START RECORDS TO USE
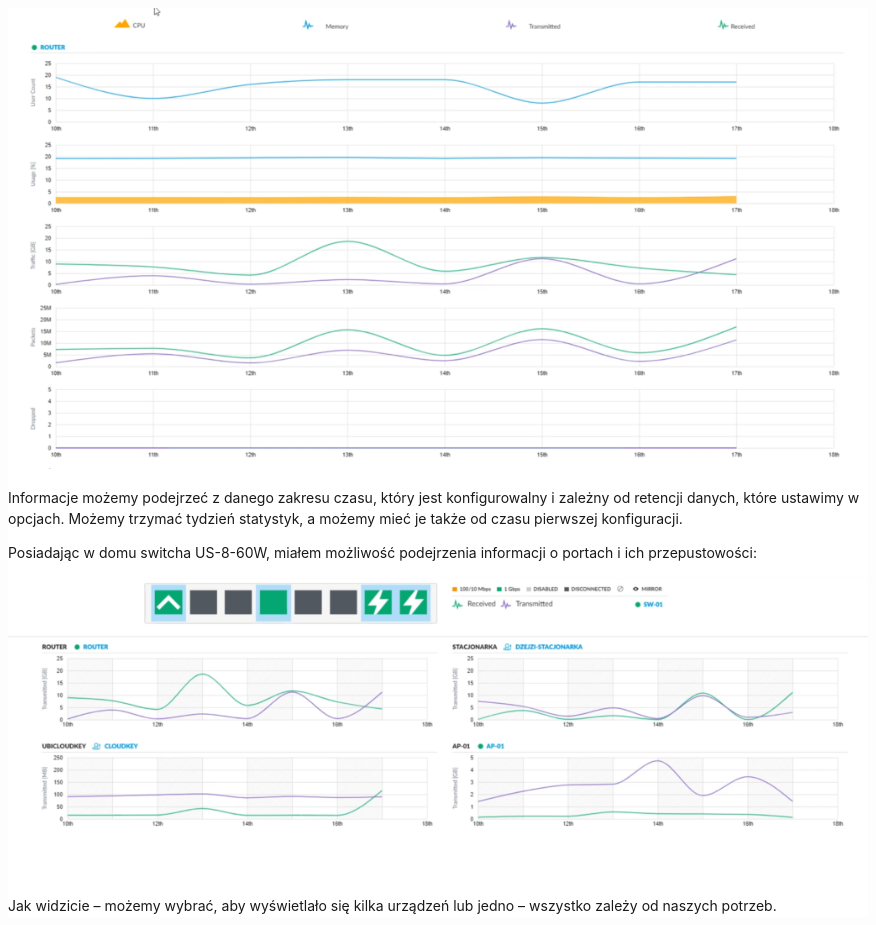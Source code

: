 !["[PL] Ekosystem Ubiquiti – czyli CloudKey, Router, Switch oraz AP!"](/assets/images/posts/2018/ekosystem-ubiquiti-czyli-cloudkey-router-switch-oraz-ap/16.png)

Informacje możemy podejrzeć z danego zakresu czasu, który jest konfigurowalny i zależny od retencji danych, które ustawimy w opcjach. Możemy trzymać tydzień statystyk, a możemy mieć je także od czasu pierwszej konfiguracji.

Posiadając w domu switcha US-8-60W, miałem możliwość podejrzenia informacji o portach i ich przepustowości:

!["[PL] Ekosystem Ubiquiti – czyli CloudKey, Router, Switch oraz AP!"](/assets/images/posts/2018/ekosystem-ubiquiti-czyli-cloudkey-router-switch-oraz-ap/17.png)

Jak widzicie – możemy wybrać, aby wyświetlało się kilka urządzeń lub jedno – wszystko zależy od naszych potrzeb.
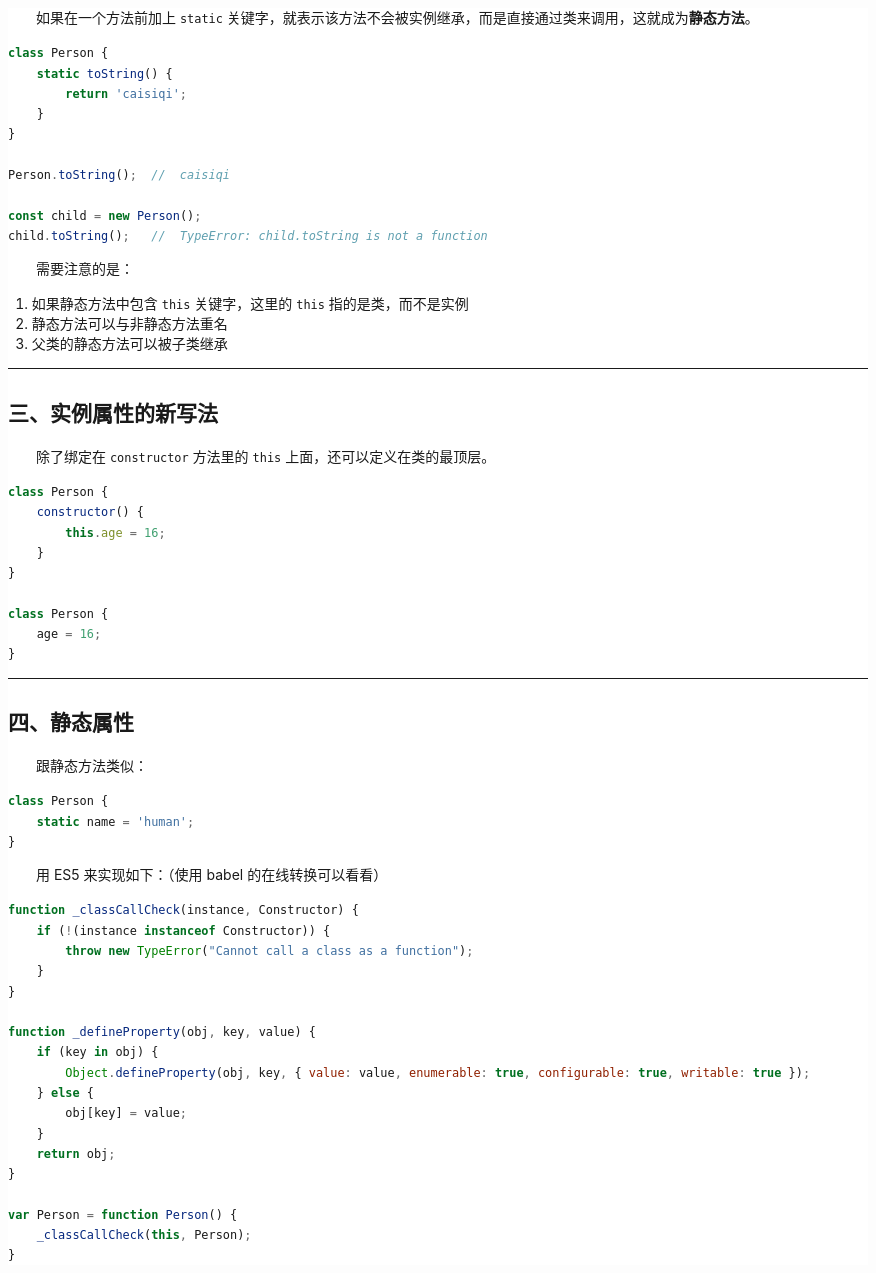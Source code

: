 &emsp;&emsp;如果在一个方法前加上 `static` 关键字，就表示该方法不会被实例继承，而是直接通过类来调用，这就成为**静态方法**。
```js
class Person {
    static toString() {
        return 'caisiqi';
    }
}

Person.toString();  //  caisiqi

const child = new Person();
child.toString();   //  TypeError: child.toString is not a function
```

&emsp;&emsp;需要注意的是：
1. 如果静态方法中包含 `this` 关键字，这里的 `this` 指的是类，而不是实例
2. 静态方法可以与非静态方法重名
3. 父类的静态方法可以被子类继承

---
## <span id="property">**三、实例属性的新写法**</span>

&emsp;&emsp;除了绑定在 `constructor` 方法里的 `this` 上面，还可以定义在类的最顶层。
```js
class Person {
    constructor() {
        this.age = 16;
    }
}

class Person {
    age = 16;
}
```
---
## <span id="static-property">**四、静态属性**</span>

&emsp;&emsp;跟静态方法类似：
```js
class Person {
    static name = 'human';
}
```
&emsp;&emsp;用 ES5 来实现如下：（使用 babel 的在线转换可以看看）

```javascript
function _classCallCheck(instance, Constructor) {
    if (!(instance instanceof Constructor)) {
        throw new TypeError("Cannot call a class as a function");
    }
}

function _defineProperty(obj, key, value) {
    if (key in obj) {
        Object.defineProperty(obj, key, { value: value, enumerable: true, configurable: true, writable: true });
    } else {
        obj[key] = value;
    }
    return obj;
}

var Person = function Person() {
    _classCallCheck(this, Person);
}
```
END RECORDS TO USE
■ PROBLEM ■
Give back each line above verbatim, dropping every picture.

■ RESPONSE ■
Source code

: !["[PL] Ekosystem Ubiquiti – czyli CloudKey, Router, Switch oraz AP!"](/assets/images/posts/2018/ekosystem-ubiquiti-czyli-cloudkey-router-switch-oraz-ap/16.png)

Informacje możemy podejrzeć z danego zakresu czasu, który jest konfigurowalny i zależny od retencji danych, które ustawimy w opcjach. Możemy trzymać tydzień statystyk, a możemy mieć je także od czasu pierwszej konfiguracji.

Posiadając w domu switcha US-8-60W, miałem możliwość podejrzenia informacji o portach i ich przepustowości:

!["[PL] Ekosystem Ubiquiti – czyli CloudKey, Router, Switch oraz AP!"](/assets/images/posts/2018/ekosystem-ubiquiti-czyli-cloudkey-router-switch-oraz-ap/17.png)

Jak widzicie – możemy wybrać, aby wyświetlało się kilka urządzeń lub jedno – wszystko zależy od naszych potrzeb.
Source code

: &emsp;&emsp;如果在一个方法前加上 `static` 关键字，就表示该方法不会被实例继承，而是直接通过类来调用，这就成为**静态方法**。
```js
class Person {
    static toString() {
        return 'caisiqi';
    }
}

Person.toString();  //  caisiqi

const child = new Person();
child.toString();   //  TypeError: child.toString is not a function
```

&emsp;&emsp;需要注意的是：
1. 如果静态方法中包含 `this` 关键字，这里的 `this` 指的是类，而不是实例
2. 静态方法可以与非静态方法重名
3. 父类的静态方法可以被子类继承

---
## <span id="property">**三、实例属性的新写法**</span>

&emsp;&emsp;除了绑定在 `constructor` 方法里的 `this` 上面，还可以定义在类的最顶层。
```js
class Person {
    constructor() {
        this.age = 16;
    }
}

class Person {
    age = 16;
}
```
---
## <span id="static-property">**四、静态属性**</span>

&emsp;&emsp;跟静态方法类似：
```js
class Person {
    static name = 'human';
}
```
&emsp;&emsp;用 ES5 来实现如下：（使用 babel 的在线转换可以看看）

```javascript
function _classCallCheck(instance, Constructor) {
    if (!(instance instanceof Constructor)) {
        throw new TypeError("Cannot call a class as a function");
    }
}

function _defineProperty(obj, key, value) {
    if (key in obj) {
        Object.defineProperty(obj, key, { value: value, enumerable: true, configurable: true, writable: true });
    } else {
        obj[key] = value;
    }
    return obj;
}

var Person = function Person() {
    _classCallCheck(this, Person);
}
```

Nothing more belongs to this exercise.